[Data to use Boundary: Start]

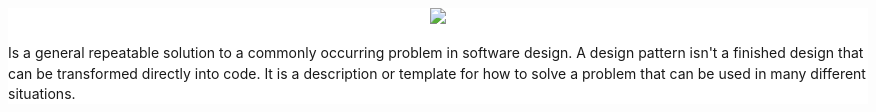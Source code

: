 <p align="center">
<img src="https://github.com/Alejo-Alvarezv/OOP/blob/master/Images/DesignPatterns.png">
</p>

Is a general repeatable solution to a commonly occurring problem in software design. A design pattern isn't a finished design that can be transformed directly into code. It is a description or template for how to solve a problem that can be used in many different situations.
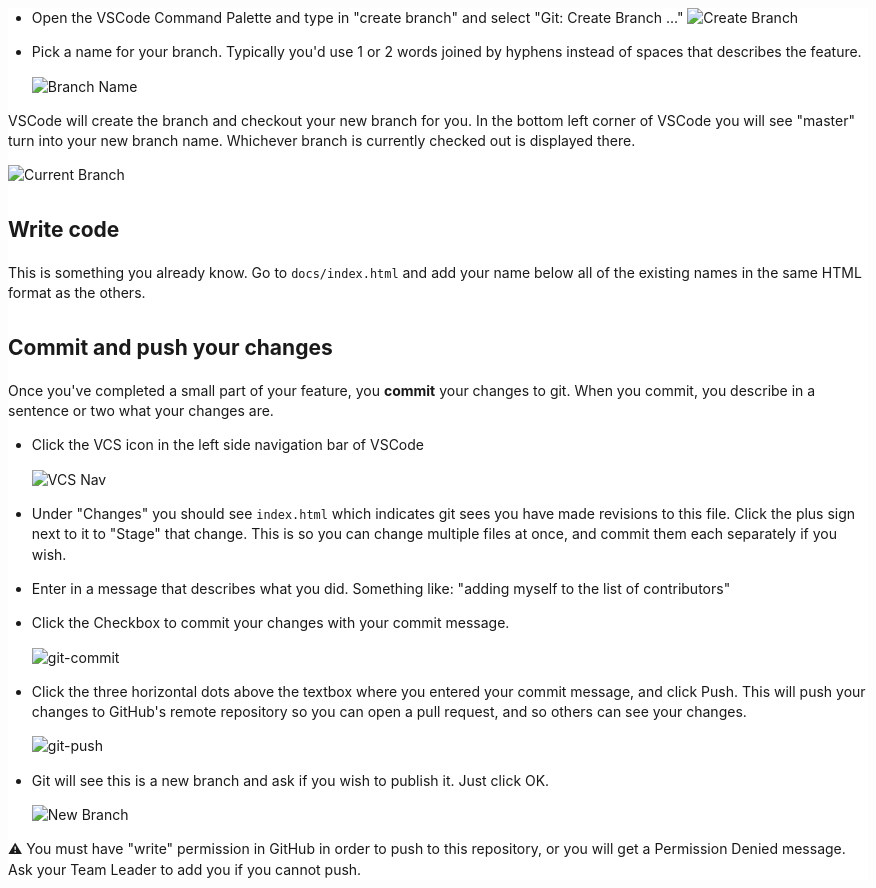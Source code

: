 - Open the VSCode Command Palette and type in "create branch" and select "Git: Create Branch ..."
  ![Create Branch](screenshots/createBranch.png)

- Pick a name for your branch. Typically you'd use 1 or 2 words joined by hyphens instead of spaces that describes the feature.

  ![Branch Name](screenshots/createBranch.png)

VSCode will create the branch and checkout your new branch for you. In the bottom left corner of VSCode you will see "master" turn into your new branch name. Whichever branch is currently checked out is displayed there.

![Current Branch](screenshots/currentBranch.png)


## Write code

This is something you already know. Go to `docs/index.html` and add your name below all of the existing names in the same HTML format as the others.

## Commit and push your changes

Once you've completed a small part of your feature, you **commit** your changes to git. When you commit, you describe in a sentence or two what your changes are.

- Click the VCS icon in the left side navigation bar of VSCode

  ![VCS Nav](screenshots/vcsNav.png)

- Under "Changes" you should see `index.html` which indicates git sees you have made revisions to this file. Click the plus sign next to it to "Stage" that change. This is so you can change multiple files at once, and commit them each separately if you wish.

- Enter in a message that describes what you did. Something like: "adding myself to the list of contributors"
- Click the Checkbox to commit your changes with your commit message.

  ![git-commit](screenshots/gitCommit.png)

- Click the three horizontal dots above the textbox where you entered your commit message, and click Push. This will push your changes to GitHub's remote repository so you can open a pull request, and so others can see your changes.

  ![git-push](screenshots/gitPush.png)


- Git will see this is a new branch and ask if you wish to publish it. Just click OK.

  ![New Branch](screenshots/gitPublish.png)


:warning: You must have "write" permission in GitHub in order to push to this repository, or you will get a Permission Denied message. Ask your Team Leader to add you if you cannot push.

[Data to use Boundary: End]

### Exercise requirements
Set down the entries shown above once more, exactly as they read, but without pictures.

### Result for this task
Source code

: <p align="center">
<img src="https://github.com/Alejo-Alvarezv/OOP/blob/master/Images/DesignPatterns.png">
</p>

Is a general repeatable solution to a commonly occurring problem in software design. A design pattern isn't a finished design that can be transformed directly into code. It is a description or template for how to solve a problem that can be used in many different situations.
Source code

: - Open the VSCode Command Palette and type in "create branch" and select "Git: Create Branch ..."
  ![Create Branch](screenshots/createBranch.png)

- Pick a name for your branch. Typically you'd use 1 or 2 words joined by hyphens instead of spaces that describes the feature.

  ![Branch Name](screenshots/createBranch.png)

VSCode will create the branch and checkout your new branch for you. In the bottom left corner of VSCode you will see "master" turn into your new branch name. Whichever branch is currently checked out is displayed there.

![Current Branch](screenshots/currentBranch.png)


## Write code

This is something you already know. Go to `docs/index.html` and add your name below all of the existing names in the same HTML format as the others.

## Commit and push your changes

Once you've completed a small part of your feature, you **commit** your changes to git. When you commit, you describe in a sentence or two what your changes are.

- Click the VCS icon in the left side navigation bar of VSCode

  ![VCS Nav](screenshots/vcsNav.png)

- Under "Changes" you should see `index.html` which indicates git sees you have made revisions to this file. Click the plus sign next to it to "Stage" that change. This is so you can change multiple files at once, and commit them each separately if you wish.

- Enter in a message that describes what you did. Something like: "adding myself to the list of contributors"
- Click the Checkbox to commit your changes with your commit message.

  ![git-commit](screenshots/gitCommit.png)

- Click the three horizontal dots above the textbox where you entered your commit message, and click Push. This will push your changes to GitHub's remote repository so you can open a pull request, and so others can see your changes.

  ![git-push](screenshots/gitPush.png)


- Git will see this is a new branch and ask if you wish to publish it. Just click OK.

  ![New Branch](screenshots/gitPublish.png)


:warning: You must have "write" permission in GitHub in order to push to this repository, or you will get a Permission Denied message. Ask your Team Leader to add you if you cannot push.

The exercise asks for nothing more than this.